Dopo il beffardo pareggio rimediato ieri nella trasferta contro il Cagliari, il Napoli è tornato immediatamente al lavoro. Nel mirino degli uomini di Francesco Calzona c’è il recupero contro il Sassuolo, in programma mercoledì al Mapei Stadium.

Come riportato dalla stessa società sul proprio sito ufficiale, i calciatori che hanno giocato ieri hanno svolto una seduta di scarico, mentre gli altri hanno disputato una partitella al termine della seduta tecnico-tattica.

Si è allenato nuovamente a parte Cyril Ngonge, out dalla scorsa settimana per un fastidio muscolare che non gli ha permesso di giocare nè contro il Barcellona nè contro il Cagliari e questa mattina ha svolto una seduta personalizzata in palestra.
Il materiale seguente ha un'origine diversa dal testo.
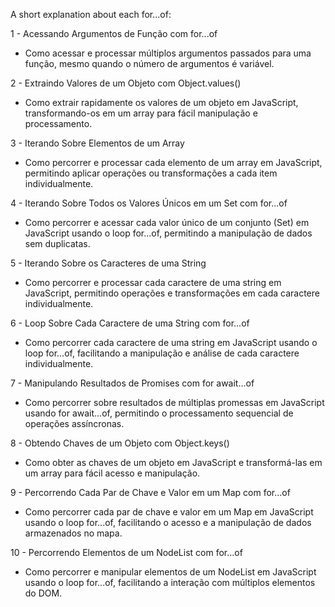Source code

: A short explanation about each for...of:

1 - Acessando Argumentos de Função com for...of
- Como acessar e processar múltiplos argumentos passados para uma função, mesmo quando o número de argumentos é variável.

2 - Extraindo Valores de um Objeto com Object.values()
- Como extrair rapidamente os valores de um objeto em JavaScript, transformando-os em um array para fácil manipulação e processamento.

3 - Iterando Sobre Elementos de um Array
- Como percorrer e processar cada elemento de um array em JavaScript, permitindo aplicar operações ou transformações a cada item individualmente.

4 - Iterando Sobre Todos os Valores Únicos em um Set com for...of
- Como percorrer e acessar cada valor único de um conjunto (Set) em JavaScript usando o loop for...of, permitindo a manipulação de dados sem duplicatas.

5 - Iterando Sobre os Caracteres de uma String
- Como percorrer e processar cada caractere de uma string em JavaScript, permitindo operações e transformações em cada caractere individualmente.

6 - Loop Sobre Cada Caractere de uma String com for...of 
-  Como percorrer cada caractere de uma string em JavaScript usando o loop for...of, facilitando a manipulação e análise de cada caractere individualmente.

7 - Manipulando Resultados de Promises com for await...of
- Como percorrer sobre resultados de múltiplas promessas em JavaScript usando for await...of, permitindo o processamento sequencial de operações assíncronas.

8 - Obtendo Chaves de um Objeto com Object.keys()
- Como obter as chaves de um objeto em JavaScript e transformá-las em um array para fácil acesso e manipulação.

9 - Percorrendo Cada Par de Chave e Valor em um Map com for...of
- Como percorrer cada par de chave e valor em um Map em JavaScript usando o loop for...of, facilitando o acesso e a manipulação de dados armazenados no mapa.

10 - Percorrendo Elementos de um NodeList com for...of
- Como percorrer e manipular elementos de um NodeList em JavaScript usando o loop for...of, facilitando a interação com múltiplos elementos do DOM.
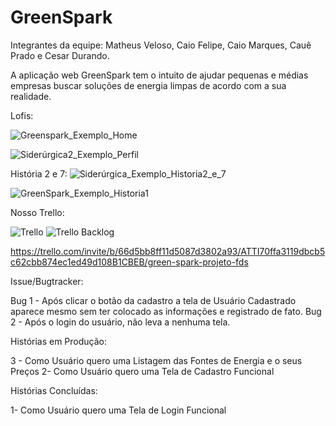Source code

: # GreenSpark

Integrantes da equipe: Matheus Veloso, Caio Felipe, Caio Marques, Cauê Prado e Cesar Durando.

A aplicação web GreenSpark tem o intuito de ajudar pequenas e médias empresas buscar soluções de energia limpas de acordo com a sua realidade.





Lofis:


![Greenspark_Exemplo_Home](https://github.com/user-attachments/assets/641f01e4-d066-4ab1-ae4b-2c990d576f2c)

![Siderúrgica2_Exemplo_Perfil](https://github.com/user-attachments/assets/7521c25c-b998-4ab4-bec5-fd6a0c6341fb)

História 2 e 7:
![Siderúrgica_Exemplo_Historia2_e_7](https://github.com/user-attachments/assets/1e873bbf-e7d1-4e6f-b750-a4de3507ec9b)


![GreenSpark_Exemplo_Historia1](https://github.com/user-attachments/assets/f559d0dd-6d31-4d48-acb7-8793c700d635)






Nosso Trello:


![Trello](https://github.com/user-attachments/assets/a39e9887-a622-4af3-8afa-54eb3c4ccf1e)
![Trello Backlog](https://github.com/user-attachments/assets/18775964-e59b-4714-945c-0b1005f02b09)

https://trello.com/invite/b/66d5bb8ff11d5087d3802a93/ATTI70ffa3119dbcb5c62cbb874ec1ed49d108B1CBEB/green-spark-projeto-fds





Issue/Bugtracker:

Bug 1 - Após clicar o botão da cadastro a tela de Usuário Cadastrado aparece mesmo sem ter colocado as informações e registrado de fato.
Bug 2 - Após o login do usuário, não leva a nenhuma tela.


Histórias em Produção:

3 - Como Usuário quero uma Listagem das Fontes de Energia e o seus Preços
2- Como Usuário quero uma Tela de Cadastro Funcional

Histórias Concluídas:

1- Como Usuário quero uma Tela de Login Funcional














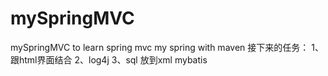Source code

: # mySpringMVC
mySpringMVC to learn spring mvc
my spring with maven
接下来的任务：
1、跟html界面结合
2、log4j
3、sql 放到xml mybatis
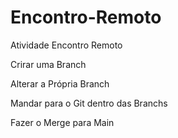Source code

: # Encontro-Remoto
Atividade Encontro Remoto

Crirar uma Branch

Alterar a Própria Branch

Mandar para o Git dentro das Branchs

Fazer o Merge para Main

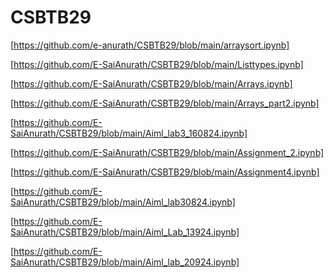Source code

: # CSBTB29
[https://github.com/e-anurath/CSBTB29/blob/main/arraysort.ipynb]

[https://github.com/E-SaiAnurath/CSBTB29/blob/main/Listtypes.ipynb]

[https://github.com/E-SaiAnurath/CSBTB29/blob/main/Arrays.ipynb]


[https://github.com/E-SaiAnurath/CSBTB29/blob/main/Arrays_part2.ipynb]

[https://github.com/E-SaiAnurath/CSBTB29/blob/main/Aiml_lab3_160824.ipynb]

[https://github.com/E-SaiAnurath/CSBTB29/blob/main/Assignment_2.ipynb]

[https://github.com/E-SaiAnurath/CSBTB29/blob/main/Assignment4.ipynb]

[https://github.com/E-SaiAnurath/CSBTB29/blob/main/Aiml_lab30824.ipynb]

[https://github.com/E-SaiAnurath/CSBTB29/blob/main/Aiml_Lab_13924.ipynb]

[https://github.com/E-SaiAnurath/CSBTB29/blob/main/Aiml_lab_20924.ipynb]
Di seguito il comunicato ufficiale del Napoli:

“Dopo la gara di Cagliari, il Napoli ha ripreso questa mattina gli allenamenti all’SSCN Konami Training Center.

Gli azzurri preparano il match contro il Sassuolo in programma mercoledì al Mapei Stadium alle ore 18 per il recupero della 21esima giornata di Serie A.

La squadra si è divisa in due gruppi. Coloro che hanno giocato ieri dall’inizio sono stati impegnati in lavoro di scarico.

Gli altri uomini della rosa, sul campo 1, hanno svolto attivazione, seduta tecnico tattica e partitina a campo ridotto.

Ngonge ha svolto lavoro personalizzato in palestra”.